Tout eût été pour le mieux, si ces ministres par persuasion avaient gardé
pour eux le secret des délibérations du Conseil, au lieu de faire connaitre à
leurs amis leurs intentions de retraite. Conformément aux règles du régime
parlementaire et aux usages, un ministre est en fonctions et il est
responsable devant le Parlement, tant qu'il n'a pas donné sa démission. Or,
aucune démission n'avait été donnée de façon ferme, le jour où s'ouvrit la
session extraordinaire, le 14 Novembre. L'ouverture
de la session fut précédée de la cessation de la longue grève des mineurs du
Pas-de-Calais, de la courte grève des employés des tramways de Marseille, événements
qui semblaient consolider encore la situation du Cabinet. La veille, M. Lozé,
ancien préfet de police, avait été nommé ambassadeur de France à Vienne. Le
premier acte de la nouvelle Chambre fut l'élection de son président
provisoire M. Casimir-Périer réunit 295 voix contre 195 à M. Henri Brisson.
Le 18 Novembre, après la validation de la moitié plus un des députés et
l'élection du Bureau définitif, le président du Conseil prit la parole pour lire
une Déclaration, ou plutôt un programme, c'est trop dire, un sommaire des
travaux qui s'imposaient à la Chambre. Dès que cette lecture est achevée, MM.
Jaurès et Millerand déposent une demande d'interpellation dont la discussion
immédiate, conformément à l'avis du président du Conseil, est ordonnée par
291 voix contre 22t. M. Jaurès développe l'interpellation avec son brio
habituel et dépose un ordre du jour contre la politique « rétrograde et
provocatrice » du Gouvernement, rétrograde parce qu'il s'appuyait, selon
M. Jaurès, sur les ralliés, provocatrice parce qu'il faisait fermer la Bourse
du travail et respecter la liberté du travail dans les grèves. M. Dupuy
répondit assez mollement à ces attaques hors de mesure, cherchant à critiquer
les théories socialistes, plutôt qu'à défendre son administration. La
discussion, qui n'avait passionné personne, fut renvoyée au 23 : MM.
Lockroy, Barthou et Deschanel furent entendus, ils firent assaut d'esprit ou
d'éloquence, sans que la question fit un pas en avant. La Chambre, prenant
goût à ces tournois, renvoya une fois encore la discussion au 25 Novembre. Il
faut attribuer la durée de ces préliminaires au nombre considérable de
députés qui entraient pour la première fois dans une Chambre française.
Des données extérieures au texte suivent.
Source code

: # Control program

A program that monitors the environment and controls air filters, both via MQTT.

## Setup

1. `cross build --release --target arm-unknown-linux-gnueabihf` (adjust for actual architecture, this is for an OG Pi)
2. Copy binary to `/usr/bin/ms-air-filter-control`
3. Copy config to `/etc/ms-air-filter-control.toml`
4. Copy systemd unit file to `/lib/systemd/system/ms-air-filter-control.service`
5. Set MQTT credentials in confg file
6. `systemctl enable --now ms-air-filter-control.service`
Par
une sorte d'instinct, ces nouveaux venus se rendaient compte de la fausseté
de ta situation. On sentait que les paroles décisives n'avaient pas encore
été dites on voyait que le président du Conseil ne se cramponnait pas au
pouvoir et l'on attendait la lumière qui éclairerait ces obscurités, le coup
de théâtre qui se produisit enfin. Le 25
Novembre, M. Goblet avait parlé, puis lI. Dupuy, pour la seconde fois, au
milieu de l'inattention générale et de rumeurs confuses qui semblaient
présager un orage, quand M. Pelletan monta à la tribune. A l'entendre, le
Cabinet n'existe plus, puisqu'un ministre au moins est démissionnaire. M.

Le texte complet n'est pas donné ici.